(DATA PROVIDED):
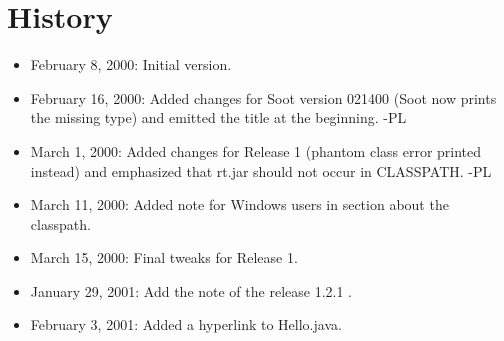 \documentclass{article}
\begin{document}
\section{History}
\begin{itemize}
\item February 8, 2000: Initial version.

\item February 16, 2000: Added changes for Soot version 021400 (Soot now prints
the missing type) and emitted the title at the beginning. -PL

\item March 1, 2000: Added changes for Release 1 (phantom class error
printed instead) and emphasized that rt.jar should not occur in CLASSPATH. -PL

\item March 11, 2000: Added note for Windows users in section about the
classpath.

\item March 15, 2000: Final tweaks for Release 1.

\item January 29, 2001: Add the note of the release 1.2.1 .

\item February 3, 2001: Added a hyperlink to Hello.java.
\end{itemize}
\end{document}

(PROBLEM STATEMENT):
Write out exactly those lines running from the line with "the missing type)" to the end of the data above, the first and last included.

(ANSWER BOX):
the missing type) and emitted the title at the beginning. -PL

\item March 1, 2000: Added changes for Release 1 (phantom class error
printed instead) and emphasized that rt.jar should not occur in CLASSPATH. -PL

\item March 11, 2000: Added note for Windows users in section about the
classpath.

\item March 15, 2000: Final tweaks for Release 1.

\item January 29, 2001: Add the note of the release 1.2.1 .

\item February 3, 2001: Added a hyperlink to Hello.java.
\end{itemize}
\end{document}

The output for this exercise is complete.